Syrian Melkite Catholic hierarch (1943–2026)

Jean-Clément Jeanbart (3 March 1943 – 9 May 2026) was a Syrian Melkite Catholic hierarch, who served as the Archeparch of the Melkite Greek Catholic Archeparchy of Aleppo from 1995 until 2021 and Apostolic Visitor in Western Europe of the Greek Melkites.

==Biography==
Jeanbart was born in Aleppo, Syria on 3 March 1943. He was ordained to the priesthood on 15 April 1968 for his native Archeparchy of Aleppo. He was appointed to succeed the deceased Néophytos Edelby as Archbishop of Aleppo on 2 August 1995. The Patriarch of Antioch Maximos V Hakim ordained him to the episcopacy on 16 September 1995, assisted by co-consecrators, Archbishops François Abou Mokh BS and Habib Bacha SMSP. Jeanbart was appointed Apostolic Visitor in Western Europe of the Greek Melkites in 1999. He served as a principal co-consecrator for the consecration of Archbishop Nikolaki Sawaf of Latakia on 4 March 2000. After the outbreak of Syrian Civil War in Syria in August 2012, his residence was in Aleppo.
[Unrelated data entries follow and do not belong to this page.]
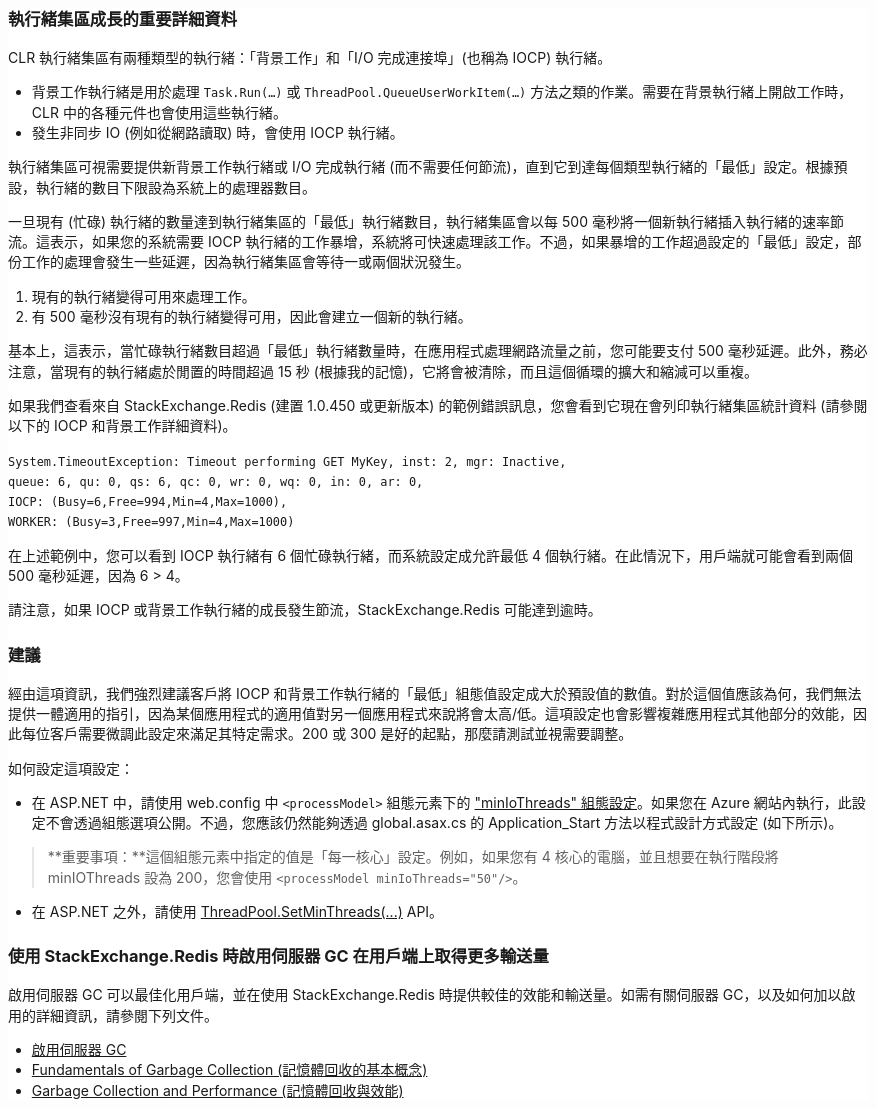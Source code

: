 <a name="threadpool"></a>

### 執行緒集區成長的重要詳細資料
CLR 執行緒集區有兩種類型的執行緒：「背景工作」和「I/O 完成連接埠」(也稱為 IOCP) 執行緒。

* 背景工作執行緒是用於處理 `Task.Run(…)` 或 `ThreadPool.QueueUserWorkItem(…)` 方法之類的作業。需要在背景執行緒上開啟工作時，CLR 中的各種元件也會使用這些執行緒。
* 發生非同步 IO (例如從網路讀取) 時，會使用 IOCP 執行緒。

執行緒集區可視需要提供新背景工作執行緒或 I/O 完成執行緒 (而不需要任何節流)，直到它到達每個類型執行緒的「最低」設定。根據預設，執行緒的數目下限設為系統上的處理器數目。

一旦現有 (忙碌) 執行緒的數量達到執行緒集區的「最低」執行緒數目，執行緒集區會以每 500 毫秒將一個新執行緒插入執行緒的速率節流。這表示，如果您的系統需要 IOCP 執行緒的工作暴增，系統將可快速處理該工作。不過，如果暴增的工作超過設定的「最低」設定，部份工作的處理會發生一些延遲，因為執行緒集區會等待一或兩個狀況發生。

1. 現有的執行緒變得可用來處理工作。
2. 有 500 毫秒沒有現有的執行緒變得可用，因此會建立一個新的執行緒。

基本上，這表示，當忙碌執行緒數目超過「最低」執行緒數量時，在應用程式處理網路流量之前，您可能要支付 500 毫秒延遲。此外，務必注意，當現有的執行緒處於閒置的時間超過 15 秒 (根據我的記憶)，它將會被清除，而且這個循環的擴大和縮減可以重複。

如果我們查看來自 StackExchange.Redis (建置 1.0.450 或更新版本) 的範例錯誤訊息，您會看到它現在會列印執行緒集區統計資料 (請參閱以下的 IOCP 和背景工作詳細資料)。

    System.TimeoutException: Timeout performing GET MyKey, inst: 2, mgr: Inactive, 
    queue: 6, qu: 0, qs: 6, qc: 0, wr: 0, wq: 0, in: 0, ar: 0, 
    IOCP: (Busy=6,Free=994,Min=4,Max=1000), 
    WORKER: (Busy=3,Free=997,Min=4,Max=1000)

在上述範例中，您可以看到 IOCP 執行緒有 6 個忙碌執行緒，而系統設定成允許最低 4 個執行緒。在此情況下，用戶端就可能會看到兩個 500 毫秒延遲，因為 6 > 4。

請注意，如果 IOCP 或背景工作執行緒的成長發生節流，StackExchange.Redis 可能達到逾時。

### 建議
經由這項資訊，我們強烈建議客戶將 IOCP 和背景工作執行緒的「最低」組態值設定成大於預設值的數值。對於這個值應該為何，我們無法提供一體適用的指引，因為某個應用程式的適用值對另一個應用程式來說將會太高/低。這項設定也會影響複雜應用程式其他部分的效能，因此每位客戶需要微調此設定來滿足其特定需求。200 或 300 是好的起點，那麼請測試並視需要調整。

如何設定這項設定：

* 在 ASP.NET 中，請使用 web.config 中 `<processModel>` 組態元素下的 ["minIoThreads" 組態設定]["minIoThreads" 組態設定]。如果您在 Azure 網站內執行，此設定不會透過組態選項公開。不過，您應該仍然能夠透過 global.asax.cs 的 Application\_Start 方法以程式設計方式設定 (如下所示)。

> **重要事項：**這個組態元素中指定的值是「每一核心」設定。例如，如果您有 4 核心的電腦，並且想要在執行階段將 minIOThreads 設為 200，您會使用 `<processModel minIoThreads="50"/>`。
> 
> 

* 在 ASP.NET 之外，請使用 [ThreadPool.SetMinThreads(...)](https://msdn.microsoft.com/library/system.threading.threadpool.setminthreads.aspx) API。

<a name="server-gc"></a>

### 使用 StackExchange.Redis 時啟用伺服器 GC 在用戶端上取得更多輸送量
啟用伺服器 GC 可以最佳化用戶端，並在使用 StackExchange.Redis 時提供較佳的效能和輸送量。如需有關伺服器 GC，以及如何加以啟用的詳細資訊，請參閱下列文件。

* [啟用伺服器 GC](https://msdn.microsoft.com/library/ms229357.aspx)
* [Fundamentals of Garbage Collection (記憶體回收的基本概念)](https://msdn.microsoft.com/library/ee787088.aspx)
* [Garbage Collection and Performance (記憶體回收與效能)](https://msdn.microsoft.com/library/ee851764.aspx)


["minIoThreads" 組態設定]: https://msdn.microsoft.com/library/vstudio/7w2sway1(v=vs.100).aspx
In October 2015, he pleaded with the British government to stop backing opposition forces in the Syrian Civil War. He stated that the war was "a contest between a modern secular state and jihadis who were destroying its culture and massacring religious minorities."

When Patriarch Gregory III Laham resigned on 6 May 2017, Jeanbart became administrator of the Melkite Greek Catholic Church until the election of the new Patriarch Youssef Absi.

In October 2019, Jeanbart said that the Turkish offensive into north-eastern Syria is "another source of violence we would rather have done without." Jeanbart said this is concerning because it will in fact lead to the creation of an extra-territorial pocket within another nation.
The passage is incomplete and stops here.